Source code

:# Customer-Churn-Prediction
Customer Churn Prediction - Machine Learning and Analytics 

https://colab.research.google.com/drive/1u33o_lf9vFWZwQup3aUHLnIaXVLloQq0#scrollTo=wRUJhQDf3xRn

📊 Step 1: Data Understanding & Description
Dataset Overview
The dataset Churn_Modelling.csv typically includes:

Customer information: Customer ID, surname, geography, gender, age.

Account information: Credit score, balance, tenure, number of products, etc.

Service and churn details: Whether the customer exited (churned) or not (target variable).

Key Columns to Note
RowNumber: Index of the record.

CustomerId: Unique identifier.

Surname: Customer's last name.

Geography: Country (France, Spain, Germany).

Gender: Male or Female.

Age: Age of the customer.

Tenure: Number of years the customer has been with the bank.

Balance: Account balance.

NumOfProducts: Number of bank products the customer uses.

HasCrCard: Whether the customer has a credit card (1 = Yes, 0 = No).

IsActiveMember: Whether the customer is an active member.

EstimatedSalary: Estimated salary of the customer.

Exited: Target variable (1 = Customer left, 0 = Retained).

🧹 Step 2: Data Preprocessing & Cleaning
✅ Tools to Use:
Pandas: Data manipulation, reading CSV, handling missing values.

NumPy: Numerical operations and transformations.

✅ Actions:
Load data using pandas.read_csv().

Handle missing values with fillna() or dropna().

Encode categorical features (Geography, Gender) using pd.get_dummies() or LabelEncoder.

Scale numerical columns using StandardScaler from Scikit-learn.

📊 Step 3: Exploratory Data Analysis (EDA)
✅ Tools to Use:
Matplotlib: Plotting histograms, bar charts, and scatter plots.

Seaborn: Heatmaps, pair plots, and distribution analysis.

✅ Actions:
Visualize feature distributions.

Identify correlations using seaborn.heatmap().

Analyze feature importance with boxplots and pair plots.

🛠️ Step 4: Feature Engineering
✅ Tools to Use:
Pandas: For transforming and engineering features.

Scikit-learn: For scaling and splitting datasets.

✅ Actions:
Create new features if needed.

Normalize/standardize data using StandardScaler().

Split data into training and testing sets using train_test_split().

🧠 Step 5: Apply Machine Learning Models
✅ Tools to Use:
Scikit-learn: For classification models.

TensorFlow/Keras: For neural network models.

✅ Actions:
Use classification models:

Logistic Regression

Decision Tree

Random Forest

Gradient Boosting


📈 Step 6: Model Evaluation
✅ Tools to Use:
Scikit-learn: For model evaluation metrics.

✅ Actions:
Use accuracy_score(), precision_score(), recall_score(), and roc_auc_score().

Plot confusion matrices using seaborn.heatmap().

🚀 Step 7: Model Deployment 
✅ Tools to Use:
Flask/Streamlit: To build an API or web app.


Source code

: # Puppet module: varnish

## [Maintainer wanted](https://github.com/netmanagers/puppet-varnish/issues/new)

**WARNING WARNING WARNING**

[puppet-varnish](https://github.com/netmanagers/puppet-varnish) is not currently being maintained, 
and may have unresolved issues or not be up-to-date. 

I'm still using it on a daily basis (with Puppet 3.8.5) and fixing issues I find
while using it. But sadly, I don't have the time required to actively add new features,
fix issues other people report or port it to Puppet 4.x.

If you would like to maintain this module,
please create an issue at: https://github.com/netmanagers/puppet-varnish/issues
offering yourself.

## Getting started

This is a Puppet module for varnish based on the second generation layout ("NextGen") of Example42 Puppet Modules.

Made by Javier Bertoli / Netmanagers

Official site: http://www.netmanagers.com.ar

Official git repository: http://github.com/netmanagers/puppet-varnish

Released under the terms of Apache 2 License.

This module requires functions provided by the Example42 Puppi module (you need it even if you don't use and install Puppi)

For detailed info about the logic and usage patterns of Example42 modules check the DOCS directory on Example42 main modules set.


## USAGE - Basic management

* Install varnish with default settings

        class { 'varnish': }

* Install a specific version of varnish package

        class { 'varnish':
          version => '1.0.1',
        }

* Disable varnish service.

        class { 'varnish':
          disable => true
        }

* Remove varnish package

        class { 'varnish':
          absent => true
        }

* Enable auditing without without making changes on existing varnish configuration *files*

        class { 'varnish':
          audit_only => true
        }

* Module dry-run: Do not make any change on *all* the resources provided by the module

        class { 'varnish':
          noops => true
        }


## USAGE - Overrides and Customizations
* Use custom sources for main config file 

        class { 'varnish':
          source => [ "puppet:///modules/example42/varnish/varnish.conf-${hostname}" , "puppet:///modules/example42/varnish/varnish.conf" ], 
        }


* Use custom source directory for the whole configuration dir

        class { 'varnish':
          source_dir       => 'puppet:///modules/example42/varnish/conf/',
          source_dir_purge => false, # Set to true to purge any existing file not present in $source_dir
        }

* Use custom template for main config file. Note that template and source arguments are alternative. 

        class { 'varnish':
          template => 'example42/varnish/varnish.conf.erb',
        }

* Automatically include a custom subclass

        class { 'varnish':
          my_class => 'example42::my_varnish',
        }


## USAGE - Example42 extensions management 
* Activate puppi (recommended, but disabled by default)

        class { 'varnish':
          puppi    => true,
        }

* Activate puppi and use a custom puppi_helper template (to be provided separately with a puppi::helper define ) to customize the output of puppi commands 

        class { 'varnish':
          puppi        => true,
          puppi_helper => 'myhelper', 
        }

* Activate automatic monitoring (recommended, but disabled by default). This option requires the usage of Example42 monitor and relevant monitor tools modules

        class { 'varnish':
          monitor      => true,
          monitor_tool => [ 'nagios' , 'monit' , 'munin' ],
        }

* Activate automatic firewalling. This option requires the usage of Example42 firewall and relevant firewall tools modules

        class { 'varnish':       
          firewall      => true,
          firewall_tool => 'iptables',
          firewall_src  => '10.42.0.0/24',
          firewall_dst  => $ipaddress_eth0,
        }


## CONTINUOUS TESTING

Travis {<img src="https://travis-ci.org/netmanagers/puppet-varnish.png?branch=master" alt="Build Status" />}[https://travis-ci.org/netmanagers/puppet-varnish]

*-*-*

What is needed: Your answer should be each line from the entries that includes the string "Learning".

Response for this exercise:
Customer Churn Prediction - Machine Learning and Analytics 
🧠 Step 5: Apply Machine Learning Models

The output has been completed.